Ero in macchina, in call con i colleghi del gruppo di studio, per cui potevo ascoltare ma non vedere le immagini che scorrevano sul monitor, quando ho sentito Daniele chiedere a qualcuno: “ferma, ferma, ferma e zooma in quel punto”. Ho capito subito che aveva visto qualcosa, ma sul momento non ha detto cosa fosse.
Arrivata a Urbino l’ho chiamato e lui con grande entusiasmo mi ha parlato dello switchback. Io dico sempre che Daniele Telloni non lavora per vivere, vive per lavorare e ha un amore viscerale per la ricerca. È chiaro che la scoperta è di Metis, ma questo non esclude che sia anche sua perché, di fatto, è lui che ha riconosciuto lo switchback.
Dottor Telloni, si continuerà a studiare il fenomeno switchback?
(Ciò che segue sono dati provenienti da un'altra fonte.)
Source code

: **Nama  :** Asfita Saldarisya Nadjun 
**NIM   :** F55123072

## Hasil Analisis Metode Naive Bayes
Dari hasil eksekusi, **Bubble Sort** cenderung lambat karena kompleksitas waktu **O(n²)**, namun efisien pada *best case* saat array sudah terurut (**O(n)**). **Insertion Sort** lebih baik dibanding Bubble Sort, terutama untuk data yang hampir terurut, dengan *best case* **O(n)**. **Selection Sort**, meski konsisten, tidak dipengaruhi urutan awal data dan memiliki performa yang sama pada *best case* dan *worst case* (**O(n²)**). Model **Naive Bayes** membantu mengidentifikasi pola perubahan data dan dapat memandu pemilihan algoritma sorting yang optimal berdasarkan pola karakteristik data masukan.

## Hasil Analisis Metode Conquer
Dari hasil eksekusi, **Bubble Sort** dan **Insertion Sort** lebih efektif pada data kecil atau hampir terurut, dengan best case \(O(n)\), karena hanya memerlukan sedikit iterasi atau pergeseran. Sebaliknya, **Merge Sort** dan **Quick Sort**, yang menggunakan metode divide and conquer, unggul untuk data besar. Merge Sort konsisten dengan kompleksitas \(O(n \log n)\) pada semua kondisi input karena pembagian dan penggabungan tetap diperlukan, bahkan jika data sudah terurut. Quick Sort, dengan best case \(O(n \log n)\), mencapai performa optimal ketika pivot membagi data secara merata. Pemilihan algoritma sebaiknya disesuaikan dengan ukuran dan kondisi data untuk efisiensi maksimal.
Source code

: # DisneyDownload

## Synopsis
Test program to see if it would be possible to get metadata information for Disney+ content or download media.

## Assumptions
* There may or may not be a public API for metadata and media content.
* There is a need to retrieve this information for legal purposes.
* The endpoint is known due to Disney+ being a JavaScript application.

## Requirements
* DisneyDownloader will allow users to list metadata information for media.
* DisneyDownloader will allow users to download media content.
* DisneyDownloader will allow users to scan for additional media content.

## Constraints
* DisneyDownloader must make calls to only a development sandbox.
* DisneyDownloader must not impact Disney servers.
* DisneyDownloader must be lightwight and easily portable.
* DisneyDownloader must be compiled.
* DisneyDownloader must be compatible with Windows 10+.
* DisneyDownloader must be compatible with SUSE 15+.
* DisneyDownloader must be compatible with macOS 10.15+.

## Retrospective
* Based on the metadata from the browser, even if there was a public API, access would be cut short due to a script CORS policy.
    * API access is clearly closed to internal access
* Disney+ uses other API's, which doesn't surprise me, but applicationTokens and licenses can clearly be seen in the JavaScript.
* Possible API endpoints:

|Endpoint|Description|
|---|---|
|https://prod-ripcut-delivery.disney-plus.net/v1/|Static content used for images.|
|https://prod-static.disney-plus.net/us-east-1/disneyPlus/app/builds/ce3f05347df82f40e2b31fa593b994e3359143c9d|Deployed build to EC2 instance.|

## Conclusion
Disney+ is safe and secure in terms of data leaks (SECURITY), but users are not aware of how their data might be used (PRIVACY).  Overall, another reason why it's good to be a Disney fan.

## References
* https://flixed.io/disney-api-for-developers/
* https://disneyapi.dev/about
Certamente! Sarebbe importante, e ci auguriamo di poterlo fare, studiare gli switchback utilizzando contemporaneamente due diverse sonde quando sono in quadratura rispetto al Sole, cioè quando il Sole si trova al vertice di un angolo retto. Una delle sonde dovrebbe osservare la nostra stella da lontano, nella sua sorgente coronale, l’altra dovrebbe osservarla più tardi localmente, nello spazio interplanetario. La cosa interessante sarebbe fare una correlazione tra i dati emersi.
Tra qualche anno, quando ripenserà ai giorni della scoperta come li ricorderà?
Come un grande lavoro di squadra. Ho avuto il privilegio di guidare un gruppo di persone provenienti da tutto il mondo, con competenze fortissime, ognuno top level nel proprio campo.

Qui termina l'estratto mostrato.